TASK OBJECTIVE ▸ How many lines in the records below include "Description"? Answer with the number only.
----
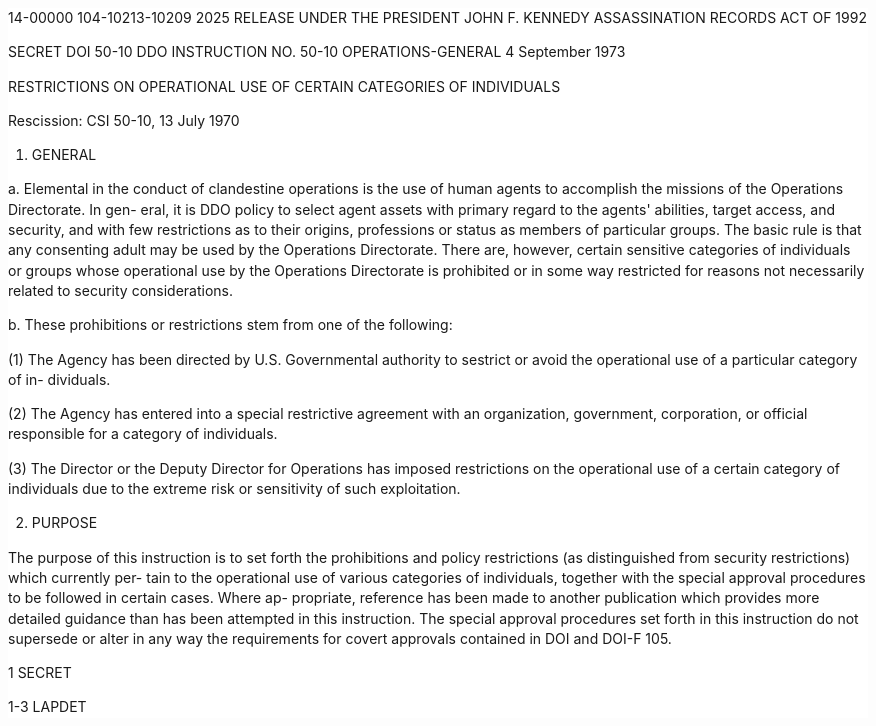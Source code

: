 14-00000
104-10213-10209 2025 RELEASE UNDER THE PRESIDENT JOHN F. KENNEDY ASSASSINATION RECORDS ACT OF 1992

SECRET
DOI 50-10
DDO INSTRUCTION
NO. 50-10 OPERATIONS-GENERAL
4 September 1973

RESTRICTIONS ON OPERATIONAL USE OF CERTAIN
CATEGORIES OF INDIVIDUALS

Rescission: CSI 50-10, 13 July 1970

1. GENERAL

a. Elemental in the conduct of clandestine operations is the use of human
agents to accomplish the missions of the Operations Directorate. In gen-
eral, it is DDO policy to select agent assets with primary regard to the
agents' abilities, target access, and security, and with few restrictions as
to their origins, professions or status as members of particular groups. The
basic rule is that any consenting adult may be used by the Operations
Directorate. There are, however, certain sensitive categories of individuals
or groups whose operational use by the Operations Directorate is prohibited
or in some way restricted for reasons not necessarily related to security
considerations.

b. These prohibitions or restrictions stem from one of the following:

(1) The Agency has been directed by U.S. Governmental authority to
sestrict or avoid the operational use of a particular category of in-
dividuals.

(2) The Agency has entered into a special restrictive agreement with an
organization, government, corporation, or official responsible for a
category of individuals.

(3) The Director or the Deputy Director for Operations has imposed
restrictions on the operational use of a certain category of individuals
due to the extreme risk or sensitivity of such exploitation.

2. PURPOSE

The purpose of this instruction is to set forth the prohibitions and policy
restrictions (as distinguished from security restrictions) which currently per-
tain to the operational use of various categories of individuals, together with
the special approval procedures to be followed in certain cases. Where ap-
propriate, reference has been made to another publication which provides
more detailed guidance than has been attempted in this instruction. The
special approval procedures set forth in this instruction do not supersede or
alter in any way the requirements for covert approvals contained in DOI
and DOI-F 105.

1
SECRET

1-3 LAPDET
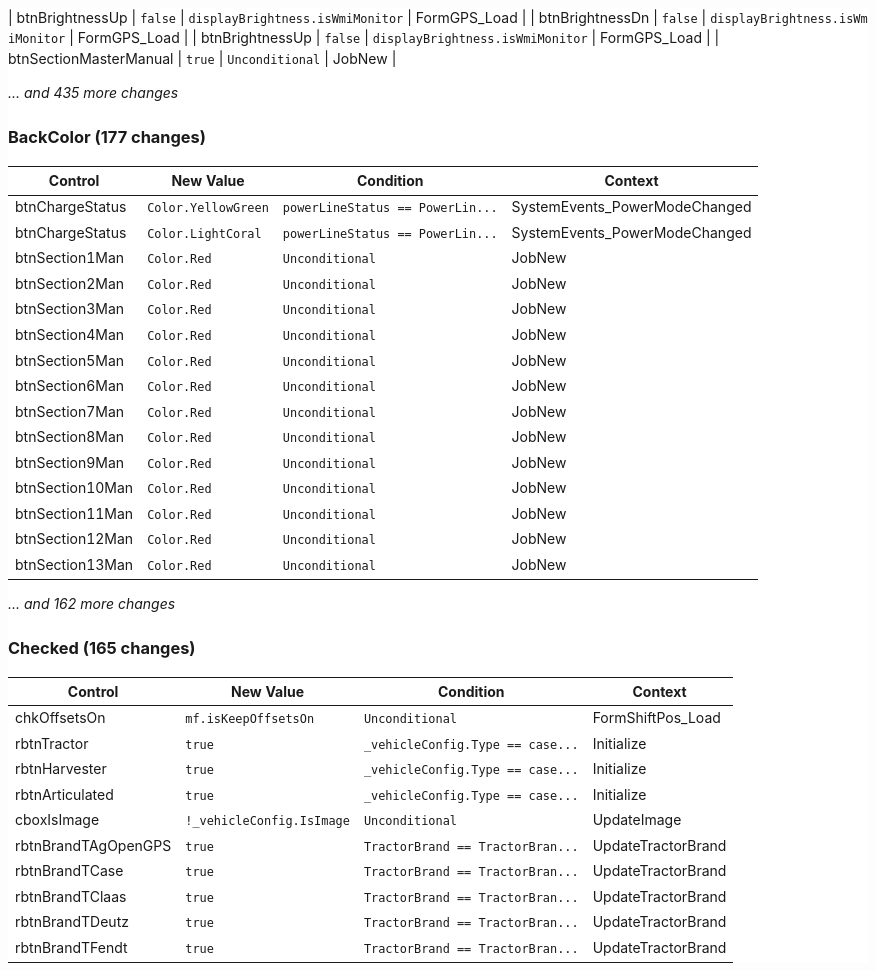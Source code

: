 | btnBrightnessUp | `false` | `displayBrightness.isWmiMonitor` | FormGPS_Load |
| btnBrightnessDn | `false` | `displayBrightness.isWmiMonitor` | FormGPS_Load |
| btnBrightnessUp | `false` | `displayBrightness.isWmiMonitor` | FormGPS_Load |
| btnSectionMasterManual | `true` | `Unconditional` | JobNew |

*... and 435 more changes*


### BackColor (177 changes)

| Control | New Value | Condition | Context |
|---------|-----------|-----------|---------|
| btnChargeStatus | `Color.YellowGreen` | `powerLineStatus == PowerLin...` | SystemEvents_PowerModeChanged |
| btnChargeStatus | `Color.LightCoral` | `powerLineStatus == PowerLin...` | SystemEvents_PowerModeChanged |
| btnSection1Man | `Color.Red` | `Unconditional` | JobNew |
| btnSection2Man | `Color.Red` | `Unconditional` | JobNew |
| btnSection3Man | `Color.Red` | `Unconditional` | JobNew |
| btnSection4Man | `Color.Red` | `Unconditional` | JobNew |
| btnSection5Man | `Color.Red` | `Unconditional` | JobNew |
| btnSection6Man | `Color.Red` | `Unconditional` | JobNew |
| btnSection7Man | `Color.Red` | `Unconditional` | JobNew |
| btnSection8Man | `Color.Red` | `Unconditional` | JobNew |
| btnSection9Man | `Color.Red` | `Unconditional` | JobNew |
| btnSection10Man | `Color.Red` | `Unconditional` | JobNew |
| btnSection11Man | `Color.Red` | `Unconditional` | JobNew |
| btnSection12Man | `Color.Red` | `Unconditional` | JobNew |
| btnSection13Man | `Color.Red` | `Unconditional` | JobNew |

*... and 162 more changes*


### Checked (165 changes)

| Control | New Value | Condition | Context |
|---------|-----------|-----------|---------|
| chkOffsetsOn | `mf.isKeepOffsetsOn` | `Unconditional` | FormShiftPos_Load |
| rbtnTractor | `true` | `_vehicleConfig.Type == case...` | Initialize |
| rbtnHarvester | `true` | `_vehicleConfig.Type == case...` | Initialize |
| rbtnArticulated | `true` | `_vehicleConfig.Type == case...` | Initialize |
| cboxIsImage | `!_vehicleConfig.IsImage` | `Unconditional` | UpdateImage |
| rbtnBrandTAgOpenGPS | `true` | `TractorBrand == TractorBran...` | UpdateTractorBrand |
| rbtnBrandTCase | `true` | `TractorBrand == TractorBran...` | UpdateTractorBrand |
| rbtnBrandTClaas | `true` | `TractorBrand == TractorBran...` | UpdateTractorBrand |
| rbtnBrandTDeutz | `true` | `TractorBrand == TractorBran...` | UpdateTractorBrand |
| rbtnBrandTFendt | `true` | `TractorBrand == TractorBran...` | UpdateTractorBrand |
----
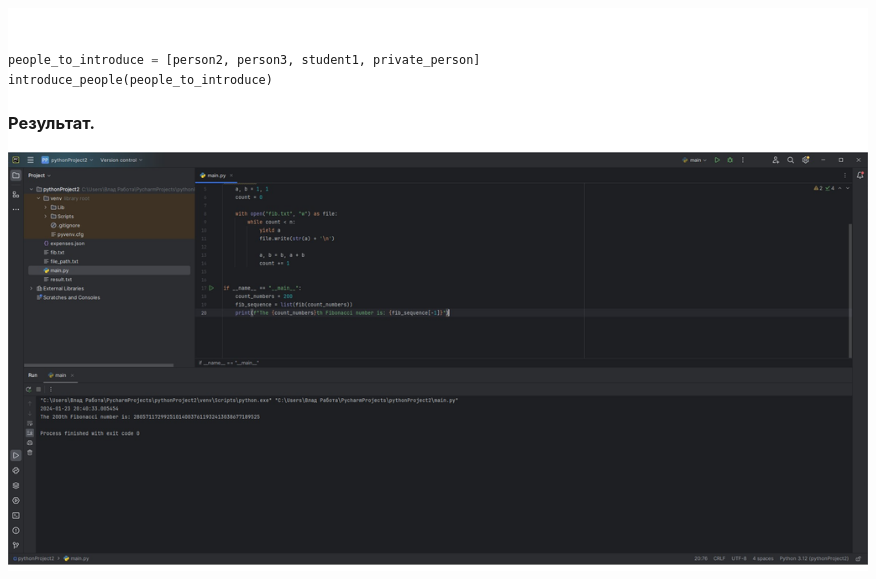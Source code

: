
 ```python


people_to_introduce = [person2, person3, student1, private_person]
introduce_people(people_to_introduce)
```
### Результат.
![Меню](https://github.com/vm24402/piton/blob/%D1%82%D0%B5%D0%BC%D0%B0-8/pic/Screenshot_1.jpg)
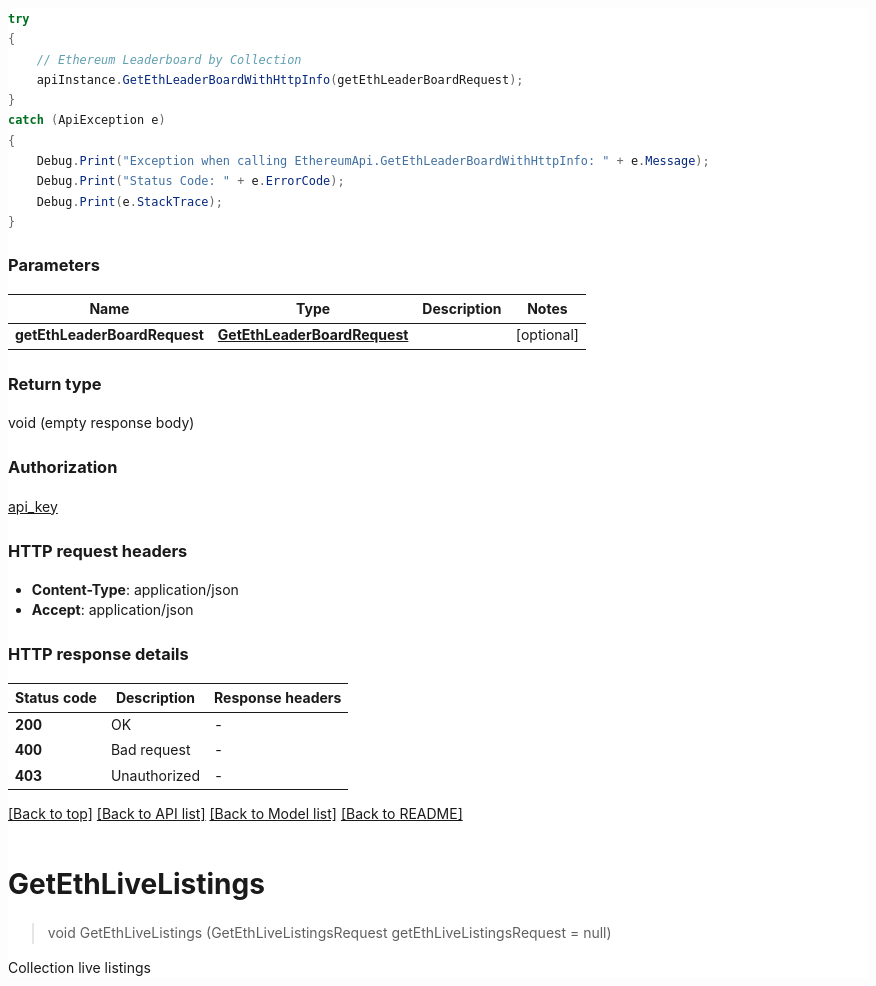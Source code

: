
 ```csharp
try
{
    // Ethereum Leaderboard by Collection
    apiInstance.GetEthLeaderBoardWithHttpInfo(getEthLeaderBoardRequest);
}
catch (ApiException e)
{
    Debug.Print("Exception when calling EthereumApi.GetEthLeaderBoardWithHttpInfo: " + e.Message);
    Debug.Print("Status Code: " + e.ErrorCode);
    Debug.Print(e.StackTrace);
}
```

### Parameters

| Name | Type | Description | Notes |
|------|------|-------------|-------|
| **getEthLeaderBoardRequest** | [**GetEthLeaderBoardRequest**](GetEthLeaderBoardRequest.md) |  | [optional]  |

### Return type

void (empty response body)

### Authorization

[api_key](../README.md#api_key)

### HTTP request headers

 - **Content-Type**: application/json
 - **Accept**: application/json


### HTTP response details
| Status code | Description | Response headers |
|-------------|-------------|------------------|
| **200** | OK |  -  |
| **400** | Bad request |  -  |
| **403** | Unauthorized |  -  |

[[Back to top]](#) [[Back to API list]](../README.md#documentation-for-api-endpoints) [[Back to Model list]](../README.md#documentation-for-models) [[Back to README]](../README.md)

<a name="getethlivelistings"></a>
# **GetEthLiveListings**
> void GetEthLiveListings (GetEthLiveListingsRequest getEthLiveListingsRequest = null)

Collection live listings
----
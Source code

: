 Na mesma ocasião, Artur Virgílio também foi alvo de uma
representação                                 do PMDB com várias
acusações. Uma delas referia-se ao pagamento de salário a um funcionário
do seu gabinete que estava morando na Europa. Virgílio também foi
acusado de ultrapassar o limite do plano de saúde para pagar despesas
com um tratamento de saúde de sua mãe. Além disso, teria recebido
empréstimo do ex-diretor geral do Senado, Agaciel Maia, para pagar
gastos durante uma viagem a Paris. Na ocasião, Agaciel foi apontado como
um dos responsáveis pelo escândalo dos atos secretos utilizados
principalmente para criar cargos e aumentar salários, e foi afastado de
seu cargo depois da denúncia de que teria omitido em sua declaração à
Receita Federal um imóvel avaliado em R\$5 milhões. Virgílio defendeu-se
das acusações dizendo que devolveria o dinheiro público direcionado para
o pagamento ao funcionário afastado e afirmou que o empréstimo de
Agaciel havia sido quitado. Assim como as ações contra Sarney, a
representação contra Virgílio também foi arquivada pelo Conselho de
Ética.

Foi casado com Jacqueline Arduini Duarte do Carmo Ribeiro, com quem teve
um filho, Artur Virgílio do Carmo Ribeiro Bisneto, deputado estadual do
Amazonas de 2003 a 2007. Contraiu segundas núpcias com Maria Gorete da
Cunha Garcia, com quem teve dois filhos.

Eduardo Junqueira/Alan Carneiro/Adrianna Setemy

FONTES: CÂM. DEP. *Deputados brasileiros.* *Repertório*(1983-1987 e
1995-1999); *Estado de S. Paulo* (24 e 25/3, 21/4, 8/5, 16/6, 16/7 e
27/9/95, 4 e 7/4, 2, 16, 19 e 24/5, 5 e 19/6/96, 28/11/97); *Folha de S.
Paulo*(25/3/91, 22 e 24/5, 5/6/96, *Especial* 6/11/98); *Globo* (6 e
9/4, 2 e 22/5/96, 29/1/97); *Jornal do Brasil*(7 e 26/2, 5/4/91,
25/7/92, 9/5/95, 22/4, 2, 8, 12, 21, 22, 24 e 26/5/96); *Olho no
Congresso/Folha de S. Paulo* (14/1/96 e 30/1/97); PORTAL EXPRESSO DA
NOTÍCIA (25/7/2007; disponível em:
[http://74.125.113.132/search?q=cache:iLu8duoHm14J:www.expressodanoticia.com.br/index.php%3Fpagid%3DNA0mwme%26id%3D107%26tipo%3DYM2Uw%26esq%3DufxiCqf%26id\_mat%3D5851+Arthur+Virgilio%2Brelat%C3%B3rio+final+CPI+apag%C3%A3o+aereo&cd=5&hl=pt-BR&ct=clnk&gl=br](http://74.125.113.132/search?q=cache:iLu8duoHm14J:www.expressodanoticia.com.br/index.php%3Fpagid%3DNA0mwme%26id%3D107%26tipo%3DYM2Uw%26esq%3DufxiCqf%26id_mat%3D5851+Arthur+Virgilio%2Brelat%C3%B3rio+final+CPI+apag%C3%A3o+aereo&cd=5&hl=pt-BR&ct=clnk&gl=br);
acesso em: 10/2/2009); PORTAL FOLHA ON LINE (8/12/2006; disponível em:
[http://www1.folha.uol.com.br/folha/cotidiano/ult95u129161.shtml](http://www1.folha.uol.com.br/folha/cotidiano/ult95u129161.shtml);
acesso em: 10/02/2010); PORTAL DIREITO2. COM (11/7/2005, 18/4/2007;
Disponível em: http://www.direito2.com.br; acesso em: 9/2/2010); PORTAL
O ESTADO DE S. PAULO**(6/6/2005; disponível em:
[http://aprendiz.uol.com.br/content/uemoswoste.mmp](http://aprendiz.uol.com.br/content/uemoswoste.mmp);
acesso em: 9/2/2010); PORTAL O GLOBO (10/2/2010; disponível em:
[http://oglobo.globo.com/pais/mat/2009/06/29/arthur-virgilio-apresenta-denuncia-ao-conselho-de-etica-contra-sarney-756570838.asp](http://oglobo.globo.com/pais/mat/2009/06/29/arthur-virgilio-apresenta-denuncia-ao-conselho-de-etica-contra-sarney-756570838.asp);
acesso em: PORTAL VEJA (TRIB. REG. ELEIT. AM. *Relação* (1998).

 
----
WRITTEN ANSWER ▸ 2